Dans cette affaire, ce sont les dispositions de la loi Sapin 2, entrées en vigueur le 11 décembre 2016, qui sont venues induire en erreur les juges du fond. Effectivement, ces derniers avaient considéré que l’ouverture de la procédure judiciaire avait eu lieu antérieurement à la date d’entrée en vigueur des nouvelles dispositions, et qu’ainsi en la matière le droit ancien trouvait à s’appliquer.

Or, la cour de cassation se base dans cet arrêt sur les articles 1 et 2 du code civil, afin de rappeler que la loi nouvelle s’applique immédiatement aux situations juridiques établis avant même la promulgation de la dite loi, sauf si cette application méconnait un droit acquis.

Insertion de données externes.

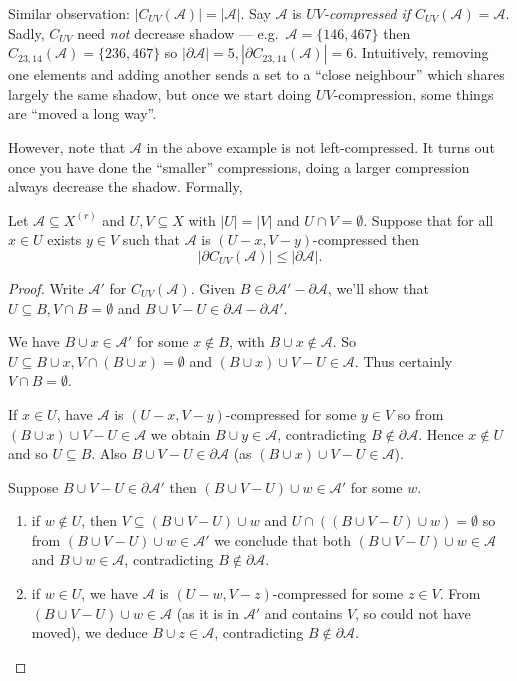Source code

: \documentclass[a4paper]{article}
\newcommand{\shadow}{\partial}
\begin{document}
Similar observation: \(|C_{UV}(\mathcal A)| = |\mathcal A|\). Say \(\mathcal A\) is \emph{\(UV\)-compressed if \(C_{UV}(\mathcal A) =\mathcal A\)}. Sadly, \(C_{UV}\) need \emph{not} decrease shadow --- e.g.\ \(\mathcal A = \{146, 467\}\) then \(C_{23, 14}(\mathcal A) = \{236, 467\}\) so \(|\shadow \mathcal A| = 5, |\shadow C_{23, 14}(\mathcal A)| = 6\). Intuitively, removing one elements and adding another sends a set to a ``close neighbour'' which shares largely the same shadow, but once we start doing \(UV\)-compression, some things are ``moved a long way''.

However, note that \(\mathcal A\) in the above example is not left-compressed. It turns out once you have done the ``smaller'' compressions, doing a larger compression always decrease the shadow. Formally,

\begin{proposition}
  \label{prop:UV-compression}
  Let \(\mathcal A \subseteq X^{(r)}\) and \(U,V \subseteq X\) with \(|U| = |V|\) and \(U \cap V = \emptyset\). Suppose that for all \(x \in U\) exists \(y \in V\) such that \(\mathcal A\) is \((U - x, V - y)\)-compressed then
  \[
    |\shadow C_{UV}(\mathcal A)| \leq |\shadow \mathcal A|.
  \]
\end{proposition}

\begin{proof}
  Write \(\mathcal A'\) for \(C_{UV}(\mathcal A)\). Given \(B \in \shadow \mathcal A' - \shadow \mathcal A\), we'll show that \(U \subseteq B, V \cap B = \emptyset\) and \(B \cup V - U \in \shadow \mathcal A - \shadow \mathcal A'\).

  We have \(B \cup x \in \mathcal A'\) for some \(x \notin B\), with \(B \cup x \notin \mathcal A\). So \(U \subseteq B \cup x, V \cap (B \cup x) = \emptyset\) and \((B \cup x) \cup V - U \in \mathcal A\). Thus certainly \(V \cap B = \emptyset\).

  If \(x \in U\), have \(\mathcal A\) is \((U - x, V - y)\)-compressed for some \(y \in V\) so from \((B \cup x) \cup V - U \in \mathcal A\) we obtain \(B \cup y \in \mathcal A\), contradicting \(B \notin \shadow \mathcal A\). Hence \(x \notin U\) and so \(U \subseteq B\). Also \(B \cup V - U \in \shadow \mathcal A\) (as \((B \cup x) \cup V - U \in \mathcal A\)).

  Suppose \(B \cup V - U \in \shadow \mathcal A'\) then \((B \cup V - U) \cup w \in \mathcal A'\) for some \(w\).
  \begin{enumerate}
  \item if \(w \notin U\), then \(V \subseteq (B \cup V - U) \cup w\) and \(U \cap ((B \cup V - U) \cup w) = \emptyset\) so from \((B \cup V - U) \cup w \in \mathcal A'\) we conclude that both \((B \cup V - U) \cup w \in \mathcal A\) and \(B \cup w \in \mathcal A\), contradicting \(B \notin \shadow \mathcal A\).
  \item if \(w \in U\), we have \(\mathcal A\) is \((U - w, V - z)\)-compressed for some \(z \in V\). From \((B \cup V - U) \cup w \in \mathcal A\) (as it is in \(\mathcal A'\) and contains \(V\), so could not have moved), we deduce \(B \cup z \in \mathcal A\), contradicting \(B \notin \shadow \mathcal A\).
  \end{enumerate}
\end{proof}
\end{document}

Cette subtilité est ici cruciale. En effet, la Haute cour a considéré que le droit ancien envisage la responsabilité du dirigeant uniquement comme une potentialité. Elle en déduit que la nouvelle disposition issue de la loi Sapin 2 selon laquelle une simple négligence dans la gestion de la société ne permet pas de condamner le dirigeant à combler le passif ne va pas à l’encontre d’un droit acquis par le liquidateur judiciaire mais seulement à l’encontre d’un droit potentiel.
La position de la cour de cassation n’était dans ce cas précis, pas si simple à appréhender car en principe les lois entrent en vigueur à la date qu’elles fixent ou, à défaut, le lendemain de leur publication .
Dans le cas des procédures collectives, leur entrée en vigueur est le plus généralement fixée en fonction de la date d’ouverture de la procédure.
En l’espèce, la cour d’appel pensait donc à juste titre être en mesure de considérer que l’exonération du dirigeant pour simple négligence n’était pas applicable à la procédure ouverte avant l’entrée en vigueur de la loi Sapin 2.

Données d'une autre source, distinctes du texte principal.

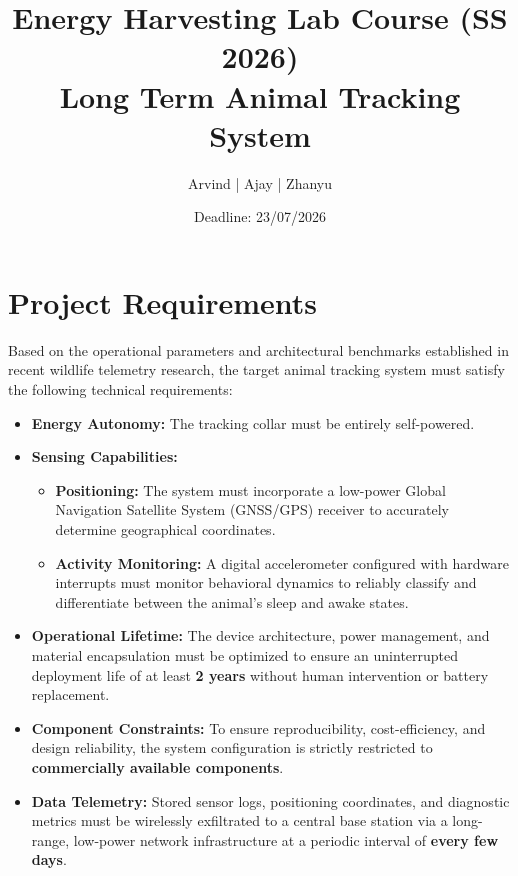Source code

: \documentclass[paper=a4]{article}
\begin{document}
\title{Energy Harvesting Lab Course (SS 2026) \\ \Large    Long Term Animal Tracking System}
\author{Arvind | Ajay | Zhanyu} 
\date{Deadline: 23/07/2026} %
\maketitle

\section{Project Requirements}
Based on the operational parameters and architectural benchmarks established in recent wildlife telemetry research, the target animal tracking system must satisfy the following technical requirements:

\begin{itemize}
    \item \textbf{Energy Autonomy:} The tracking collar must be entirely self-powered.
    \item \textbf{Sensing Capabilities:}
    \begin{itemize}
        \item \textbf{Positioning:} The system must incorporate a low-power Global Navigation Satellite System (GNSS/GPS) receiver to accurately determine geographical coordinates.
        \item \textbf{Activity Monitoring:} A digital accelerometer configured with hardware interrupts must monitor behavioral dynamics to reliably classify and differentiate between the animal's sleep and awake states.
    \end{itemize}
    \item \textbf{Operational Lifetime:} The device architecture, power management, and material encapsulation must be optimized to ensure an uninterrupted deployment life of at least \textbf{2 years} without human intervention or battery replacement.
    \item \textbf{Component Constraints:} To ensure reproducibility, cost-efficiency, and design reliability, the system configuration is strictly restricted to \textbf{commercially available components}.
    \item \textbf{Data Telemetry:} Stored sensor logs, positioning coordinates, and diagnostic metrics must be wirelessly exfiltrated to a central base station via a long-range, low-power network infrastructure at a periodic interval of \textbf{every few days}.
\end{itemize}
\end{document}

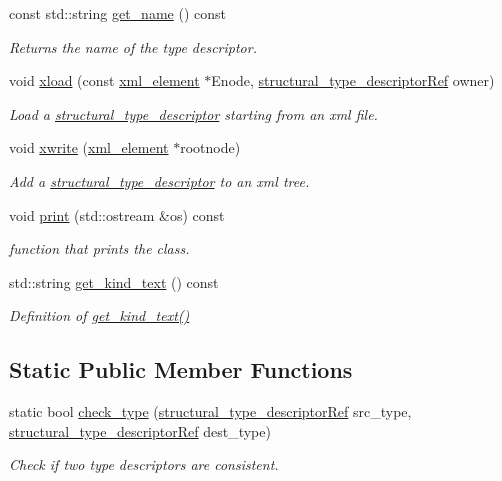 \begin{DoxyCompactItemize}
const std\+::string \hyperlink{structstructural__type__descriptor_a1eb64dc01fff3ab53fc01588361801f5}{get\+\_\+name} () const
\begin{DoxyCompactList}\small\item\em Returns the name of the type descriptor. \end{DoxyCompactList}\item 
void \hyperlink{structstructural__type__descriptor_aa884cd403a3f82933f4969e0250cc5ff}{xload} (const \hyperlink{classxml__element}{xml\+\_\+element} $\ast$Enode, \hyperlink{structural__objects_8hpp_a219296792577e3292783725961506c83}{structural\+\_\+type\+\_\+descriptor\+Ref} owner)
\begin{DoxyCompactList}\small\item\em Load a \hyperlink{structstructural__type__descriptor}{structural\+\_\+type\+\_\+descriptor} starting from an xml file. \end{DoxyCompactList}\item 
void \hyperlink{structstructural__type__descriptor_ad0fc728cbbedbabdd23bb2e9e749b89c}{xwrite} (\hyperlink{classxml__element}{xml\+\_\+element} $\ast$rootnode)
\begin{DoxyCompactList}\small\item\em Add a \hyperlink{structstructural__type__descriptor}{structural\+\_\+type\+\_\+descriptor} to an xml tree. \end{DoxyCompactList}\item 
void \hyperlink{structstructural__type__descriptor_a90759017b6c040dd29d2cdf02e89416c}{print} (std\+::ostream \&os) const
\begin{DoxyCompactList}\small\item\em function that prints the class. \end{DoxyCompactList}\item 
std\+::string \hyperlink{structstructural__type__descriptor_aed5b7adc96acdd6cc4b3030c97c5d9b5}{get\+\_\+kind\+\_\+text} () const
\begin{DoxyCompactList}\small\item\em Definition of \hyperlink{structstructural__type__descriptor_aed5b7adc96acdd6cc4b3030c97c5d9b5}{get\+\_\+kind\+\_\+text()} \end{DoxyCompactList}\end{DoxyCompactItemize}
\subsection*{Static Public Member Functions}
\begin{DoxyCompactItemize}
\item 
static bool \hyperlink{structstructural__type__descriptor_a526678aa02ed449cfc5a2a6268de0963}{check\+\_\+type} (\hyperlink{structural__objects_8hpp_a219296792577e3292783725961506c83}{structural\+\_\+type\+\_\+descriptor\+Ref} src\+\_\+type, \hyperlink{structural__objects_8hpp_a219296792577e3292783725961506c83}{structural\+\_\+type\+\_\+descriptor\+Ref} dest\+\_\+type)
\begin{DoxyCompactList}\small\item\em Check if two type descriptors are consistent. \end{DoxyCompactList}\end{DoxyCompactItemize}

Ce qu’il faut également souligner, c’est que la cour de cassation s’est aussi appuyée sur le silence de la loi quant à la date d’entrée en vigueur de la disposition spécifique de l’exonération de responsabilité pour simple négligence. Ainsi en revenant au droit commun, visant les dispositions de l’article 1er du code civil, elle en a déduit que cette disposition entrait également en vigueur le 11 décembre 2016, et ce quel que soit la date d’ouverture de la procédure de liquidation judiciaire.

La chambre commerciale fait une application des textes de droit commun à la lettre, tout en articulant celles-ci avec les nouvelles dispositions issues de la nouvelle loi. Cette situation met en exergue toute l’importance de la lettre de chaque texte, et notamment quand ceux-ci doivent se conjuguer avec des modifications partielles et récurrentes du droit dans lequel ils s’inscrivent. Ainsi, dans cette affaire, le droit éventuel à réparation n’était pas né avant la loi Sapin 2, et le dirigeant devait donc être exonéré de sa responsabilité.

Il convient donc d’être vigilent à la lecture des textes et en ce qui concerne les procédures collectives, une vigilance spéciale s’impose sur les dispositions du projet de loi « PACTE » puisqu’ en la matière le projet comporte certaines mesures destinées à faciliter le rebond des entrepreneurs en leur permettant de redresser ou de liquider plus rapidement leur entreprise.